Bonhomme Richard, landing craft from Naval Beach Unit (NBU 7), and ships of the combined amphibious force launched Australian soldiers and U.S. Marines of the 31st Marine Expeditionary Unit (MEU) ashore to the Shoalwater Bay Training Area and Townshend Island in several waves of landings, followed by support and resupply runs from July 12-20.
The landing craft air cushions (LCAC) splashed up on the beach, kicking up sand and a cloud of dust as the hovercraft drifted into the landing zone. Landing craft utility (LCU) coasted into the shoreline shortly after MV-22 B Ospreys chopped in overhead near the ridges of mountains lining the beach. CH-53E Super Stallions pumped in past the tree lines to a landing zone, shoving up dirt and debris. One after another, aircraft and landing craft alike continued to surface on the beach and station on the landing zones to ensure the Marines had the supplies, mobility, and artillery to complete objectives ashore.
The effort was made possible by the collaboration of the Blue-Green team, between U.S. Navy and U.S. Marine Corps, as well as their counterparts in the Australian Army and Royal Australian Navy. Marines and soldiers were launched ashore to conduct live-fire-training and follow-on movements against units role-playing as opposing forces on Townshend Island. The combined training operations were executed within the framework of stability operations and crisis response.
The ability to continuously move people and equipment over a multi-day period is no easy task. It comes at a price for craft masters, beach party teams and other support personnel assigned to the mission.
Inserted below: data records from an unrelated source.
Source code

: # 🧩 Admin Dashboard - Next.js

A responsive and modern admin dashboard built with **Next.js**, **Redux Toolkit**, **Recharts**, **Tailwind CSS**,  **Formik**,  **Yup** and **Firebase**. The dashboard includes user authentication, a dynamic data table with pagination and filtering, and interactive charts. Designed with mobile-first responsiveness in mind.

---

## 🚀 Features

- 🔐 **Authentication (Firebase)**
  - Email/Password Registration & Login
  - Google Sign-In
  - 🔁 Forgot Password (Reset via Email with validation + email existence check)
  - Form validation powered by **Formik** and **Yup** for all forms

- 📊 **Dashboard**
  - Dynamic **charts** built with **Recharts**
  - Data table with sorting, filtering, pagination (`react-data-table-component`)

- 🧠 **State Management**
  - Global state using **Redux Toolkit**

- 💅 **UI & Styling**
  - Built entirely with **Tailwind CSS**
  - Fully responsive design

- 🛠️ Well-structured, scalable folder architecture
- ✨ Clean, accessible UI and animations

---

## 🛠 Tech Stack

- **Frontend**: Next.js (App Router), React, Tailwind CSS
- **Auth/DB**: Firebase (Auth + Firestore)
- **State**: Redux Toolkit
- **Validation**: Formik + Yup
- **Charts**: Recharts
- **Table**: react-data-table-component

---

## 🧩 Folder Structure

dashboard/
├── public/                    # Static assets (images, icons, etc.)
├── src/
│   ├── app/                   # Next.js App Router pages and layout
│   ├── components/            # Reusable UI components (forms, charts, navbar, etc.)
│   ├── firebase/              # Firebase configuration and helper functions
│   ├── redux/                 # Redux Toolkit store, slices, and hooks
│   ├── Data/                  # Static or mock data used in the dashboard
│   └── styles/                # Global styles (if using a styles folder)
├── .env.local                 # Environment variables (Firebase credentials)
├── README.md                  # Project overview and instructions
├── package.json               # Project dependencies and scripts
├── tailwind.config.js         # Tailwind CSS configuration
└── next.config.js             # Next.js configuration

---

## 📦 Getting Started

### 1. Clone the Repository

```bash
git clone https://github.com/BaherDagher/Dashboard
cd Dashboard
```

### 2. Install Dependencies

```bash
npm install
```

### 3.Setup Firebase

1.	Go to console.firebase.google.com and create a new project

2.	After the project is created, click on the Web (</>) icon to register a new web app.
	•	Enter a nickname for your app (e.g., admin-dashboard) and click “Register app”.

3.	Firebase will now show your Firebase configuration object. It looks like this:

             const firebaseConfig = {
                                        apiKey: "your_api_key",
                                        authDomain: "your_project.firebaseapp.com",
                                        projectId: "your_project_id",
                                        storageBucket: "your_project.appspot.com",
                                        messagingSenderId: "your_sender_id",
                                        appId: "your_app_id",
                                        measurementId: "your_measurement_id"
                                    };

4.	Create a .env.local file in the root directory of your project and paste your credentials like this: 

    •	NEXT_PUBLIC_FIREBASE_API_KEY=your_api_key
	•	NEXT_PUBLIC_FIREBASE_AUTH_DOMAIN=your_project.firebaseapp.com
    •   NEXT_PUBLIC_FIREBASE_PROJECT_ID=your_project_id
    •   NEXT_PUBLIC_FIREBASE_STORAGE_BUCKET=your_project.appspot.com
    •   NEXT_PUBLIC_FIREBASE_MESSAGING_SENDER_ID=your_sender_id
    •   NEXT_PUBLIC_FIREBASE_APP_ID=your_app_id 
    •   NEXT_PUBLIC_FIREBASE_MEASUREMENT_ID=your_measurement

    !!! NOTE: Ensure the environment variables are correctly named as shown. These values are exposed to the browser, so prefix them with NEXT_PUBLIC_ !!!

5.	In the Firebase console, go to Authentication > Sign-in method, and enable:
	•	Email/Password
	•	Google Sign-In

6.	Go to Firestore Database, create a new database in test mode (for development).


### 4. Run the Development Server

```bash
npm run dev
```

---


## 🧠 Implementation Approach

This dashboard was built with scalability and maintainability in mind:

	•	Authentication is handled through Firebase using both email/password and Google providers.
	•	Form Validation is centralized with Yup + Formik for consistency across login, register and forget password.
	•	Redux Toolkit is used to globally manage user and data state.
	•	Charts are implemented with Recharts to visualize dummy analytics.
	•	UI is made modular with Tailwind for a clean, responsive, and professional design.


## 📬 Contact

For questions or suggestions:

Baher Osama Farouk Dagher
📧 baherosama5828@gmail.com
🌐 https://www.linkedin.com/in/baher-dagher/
The constant running of the engines requires meticulous maintenance and thorough training so that each craft can continue to run like the well oiled machines they’re meant to be.
“From the time we start [engine] mains to the time we sit down in the well deck for post mission brief, there are always things to learn from,” said Boatswains Mate 2nd Class Clinet Jordon, a load master and engineer assigned to NBU 7. “No single mission is ever perfect, but we adapt and overcome. We’re ready to go, we know how to fix it to get back in the fight and carry out the mission.”
The commitment to getting troops ashore carries from the belly of the beast--down in the well deck, to operational planning meetings on the “O-2” level and all the way up to the eyes in the bridge on the “O-6.” Coordination for an amphibious assault of this scale requires teamwork and communication from Navy and Marine Corps counterparts at every level.
“There are a lot of moving parts and pieces, but I think this ship [Bonhomme Richard] does a phenomenal job in supporting the MAGTF [Marine Air-Ground Task Force],” said Master Sgt. Jason Kesner, senior combat cargo assistant, USS Bonhomme Richard. “From the flight deck where they’re getting aircraft refueled, combat cargo loading personnel, deck department moving craft, and then the bridge is putting the ship into position to launch at any given time. The ship is doing a great job in putting the Marines where they need to be, when they need to be there.”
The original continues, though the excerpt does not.